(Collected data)
####

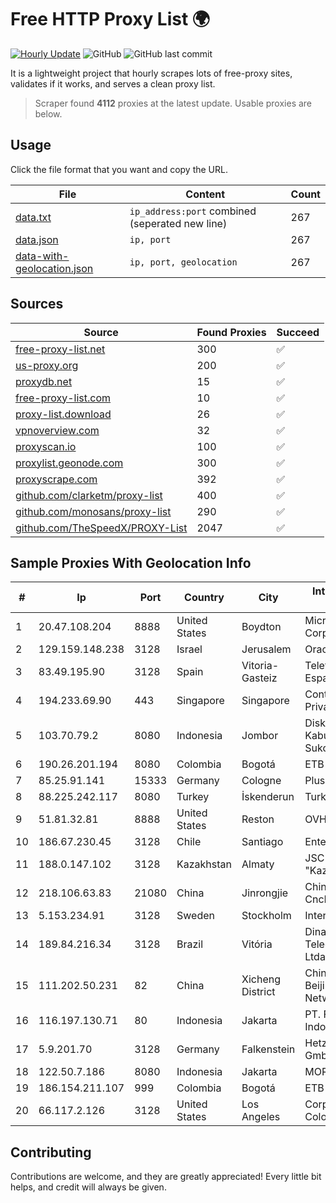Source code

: 
# Free HTTP Proxy List 🌍

[![Hourly Update](https://github.com/mertguvencli/http-proxy-list/actions/workflows/main.yml/badge.svg?branch=main)](https://github.com/mertguvencli/http-proxy-list/actions/workflows/main.yml)
![GitHub](https://img.shields.io/github/license/mertguvencli/http-proxy-list)
![GitHub last commit](https://img.shields.io/github/last-commit/mertguvencli/http-proxy-list)

It is a lightweight project that hourly scrapes lots of free-proxy sites, validates if it works, and serves a clean proxy list.


> Scraper found **4112** proxies at the latest update. Usable proxies are below.

## Usage

Click the file format that you want and copy the URL.


|File|Content|Count|
|----|-------|-----|
|[data.txt](https://raw.githubusercontent.com/mertguvencli/http-proxy-list/main/proxy-list/data.txt)|`ip_address:port` combined (seperated new line)|267|
|[data.json](https://raw.githubusercontent.com/mertguvencli/http-proxy-list/main/proxy-list/data.json)|`ip, port`|267|
|[data-with-geolocation.json](https://raw.githubusercontent.com/mertguvencli/http-proxy-list/main/proxy-list/data-with-geolocation.json)|`ip, port, geolocation`|267|

## Sources

|Source|Found Proxies|Succeed|
|------|-------------|-------|
|[free-proxy-list.net](https://free-proxy-list.net)|300|✅|
|[us-proxy.org](https://www.us-proxy.org)|200|✅|
|[proxydb.net](http://proxydb.net)|15|✅|
|[free-proxy-list.com](https://free-proxy-list.com/?page=&port=&type%5B%5D=http&type%5B%5D=https&up_time=0&search=Search)|10|✅|
|[proxy-list.download](https://www.proxy-list.download/HTTP)|26|✅|
|[vpnoverview.com](https://vpnoverview.com/privacy/anonymous-browsing/free-proxy-servers)|32|✅|
|[proxyscan.io](https://www.proxyscan.io)|100|✅|
|[proxylist.geonode.com](https://proxylist.geonode.com/api/proxy-list?limit=300&page=1&sort_by=lastChecked&sort_type=desc&protocols=http,https)|300|✅|
|[proxyscrape.com](https://api.proxyscrape.com/v2/?request=displayproxies&protocol=http&timeout=10000&country=all&ssl=all&anonymity=all)|392|✅|
|[github.com/clarketm/proxy-list](https://raw.githubusercontent.com/clarketm/proxy-list/master/proxy-list-raw.txt)|400|✅|
|[github.com/monosans/proxy-list](https://raw.githubusercontent.com/monosans/proxy-list/main/proxies/http.txt)|290|✅|
|[github.com/TheSpeedX/PROXY-List](https://raw.githubusercontent.com/TheSpeedX/PROXY-List/master/http.txt)|2047|✅|


## Sample Proxies With Geolocation Info

|#|Ip|Port|Country|City|Internet Service Provider|
|-|--|----|-------|----|-------------------------|
|1|20.47.108.204|8888|United States|Boydton|Microsoft Corporation|
|2|129.159.148.238|3128|Israel|Jerusalem|Oracle Corporation|
|3|83.49.195.90|3128|Spain|Vitoria-Gasteiz|Telefonica de Espana SAU|
|4|194.233.69.90|443|Singapore|Singapore|Contabo Asia Private Limited|
|5|103.70.79.2|8080|Indonesia|Jombor|Diskominfo Kabupaten Sukoharjo|
|6|190.26.201.194|8080|Colombia|Bogotá|ETB - Colombia|
|7|85.25.91.141|15333|Germany|Cologne|PlusServer GmbH|
|8|88.225.242.117|8080|Turkey|İskenderun|TurkTelecom|
|9|51.81.32.81|8888|United States|Reston|OVH SAS|
|10|186.67.230.45|3128|Chile|Santiago|Entel Chile S.A.|
|11|188.0.147.102|3128|Kazakhstan|Almaty|JSC "KazTransCom"|
|12|218.106.63.83|21080|China|Jinrongjie|China Unicom CncNet|
|13|5.153.234.91|3128|Sweden|Stockholm|Inter Connects Inc|
|14|189.84.216.34|3128|Brazil|Vitória|Dinamica Telecomunicacoes Ltda|
|15|111.202.50.231|82|China|Xicheng District|China Unicom Beijing Province Network|
|16|116.197.130.71|80|Indonesia|Jakarta|PT. Fiber Networks Indonesia|
|17|5.9.201.70|3128|Germany|Falkenstein|Hetzner Online GmbH|
|18|122.50.7.186|8080|Indonesia|Jakarta|MORATELINDONAP|
|19|186.154.211.107|999|Colombia|Bogotá|ETB - Colombia|
|20|66.117.2.126|3128|United States|Los Angeles|Corporate Colocation Inc|



## Contributing

Contributions are welcome, and they are greatly appreciated! Every
little bit helps, and credit will always be given.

####

◆ **Task description**
Give all entries again verbatim, without any images.

◆ **Exercise solution**
Source code

: 
# Free HTTP Proxy List 🌍

[![Hourly Update](https://github.com/mertguvencli/http-proxy-list/actions/workflows/main.yml/badge.svg?branch=main)](https://github.com/mertguvencli/http-proxy-list/actions/workflows/main.yml)
![GitHub](https://img.shields.io/github/license/mertguvencli/http-proxy-list)
![GitHub last commit](https://img.shields.io/github/last-commit/mertguvencli/http-proxy-list)

It is a lightweight project that hourly scrapes lots of free-proxy sites, validates if it works, and serves a clean proxy list.


> Scraper found **4112** proxies at the latest update. Usable proxies are below.

## Usage

Click the file format that you want and copy the URL.


|File|Content|Count|
|----|-------|-----|
|[data.txt](https://raw.githubusercontent.com/mertguvencli/http-proxy-list/main/proxy-list/data.txt)|`ip_address:port` combined (seperated new line)|267|
|[data.json](https://raw.githubusercontent.com/mertguvencli/http-proxy-list/main/proxy-list/data.json)|`ip, port`|267|
|[data-with-geolocation.json](https://raw.githubusercontent.com/mertguvencli/http-proxy-list/main/proxy-list/data-with-geolocation.json)|`ip, port, geolocation`|267|

## Sources

|Source|Found Proxies|Succeed|
|------|-------------|-------|
|[free-proxy-list.net](https://free-proxy-list.net)|300|✅|
|[us-proxy.org](https://www.us-proxy.org)|200|✅|
|[proxydb.net](http://proxydb.net)|15|✅|
|[free-proxy-list.com](https://free-proxy-list.com/?page=&port=&type%5B%5D=http&type%5B%5D=https&up_time=0&search=Search)|10|✅|
|[proxy-list.download](https://www.proxy-list.download/HTTP)|26|✅|
|[vpnoverview.com](https://vpnoverview.com/privacy/anonymous-browsing/free-proxy-servers)|32|✅|
|[proxyscan.io](https://www.proxyscan.io)|100|✅|
|[proxylist.geonode.com](https://proxylist.geonode.com/api/proxy-list?limit=300&page=1&sort_by=lastChecked&sort_type=desc&protocols=http,https)|300|✅|
|[proxyscrape.com](https://api.proxyscrape.com/v2/?request=displayproxies&protocol=http&timeout=10000&country=all&ssl=all&anonymity=all)|392|✅|
|[github.com/clarketm/proxy-list](https://raw.githubusercontent.com/clarketm/proxy-list/master/proxy-list-raw.txt)|400|✅|
|[github.com/monosans/proxy-list](https://raw.githubusercontent.com/monosans/proxy-list/main/proxies/http.txt)|290|✅|
|[github.com/TheSpeedX/PROXY-List](https://raw.githubusercontent.com/TheSpeedX/PROXY-List/master/http.txt)|2047|✅|


## Sample Proxies With Geolocation Info

|#|Ip|Port|Country|City|Internet Service Provider|
|-|--|----|-------|----|-------------------------|
|1|20.47.108.204|8888|United States|Boydton|Microsoft Corporation|
|2|129.159.148.238|3128|Israel|Jerusalem|Oracle Corporation|
|3|83.49.195.90|3128|Spain|Vitoria-Gasteiz|Telefonica de Espana SAU|
|4|194.233.69.90|443|Singapore|Singapore|Contabo Asia Private Limited|
|5|103.70.79.2|8080|Indonesia|Jombor|Diskominfo Kabupaten Sukoharjo|
|6|190.26.201.194|8080|Colombia|Bogotá|ETB - Colombia|
|7|85.25.91.141|15333|Germany|Cologne|PlusServer GmbH|
|8|88.225.242.117|8080|Turkey|İskenderun|TurkTelecom|
|9|51.81.32.81|8888|United States|Reston|OVH SAS|
|10|186.67.230.45|3128|Chile|Santiago|Entel Chile S.A.|
|11|188.0.147.102|3128|Kazakhstan|Almaty|JSC "KazTransCom"|
|12|218.106.63.83|21080|China|Jinrongjie|China Unicom CncNet|
|13|5.153.234.91|3128|Sweden|Stockholm|Inter Connects Inc|
|14|189.84.216.34|3128|Brazil|Vitória|Dinamica Telecomunicacoes Ltda|
|15|111.202.50.231|82|China|Xicheng District|China Unicom Beijing Province Network|
|16|116.197.130.71|80|Indonesia|Jakarta|PT. Fiber Networks Indonesia|
|17|5.9.201.70|3128|Germany|Falkenstein|Hetzner Online GmbH|
|18|122.50.7.186|8080|Indonesia|Jakarta|MORATELINDONAP|
|19|186.154.211.107|999|Colombia|Bogotá|ETB - Colombia|
|20|66.117.2.126|3128|United States|Los Angeles|Corporate Colocation Inc|



## Contributing

Contributions are welcome, and they are greatly appreciated! Every
little bit helps, and credit will always be given.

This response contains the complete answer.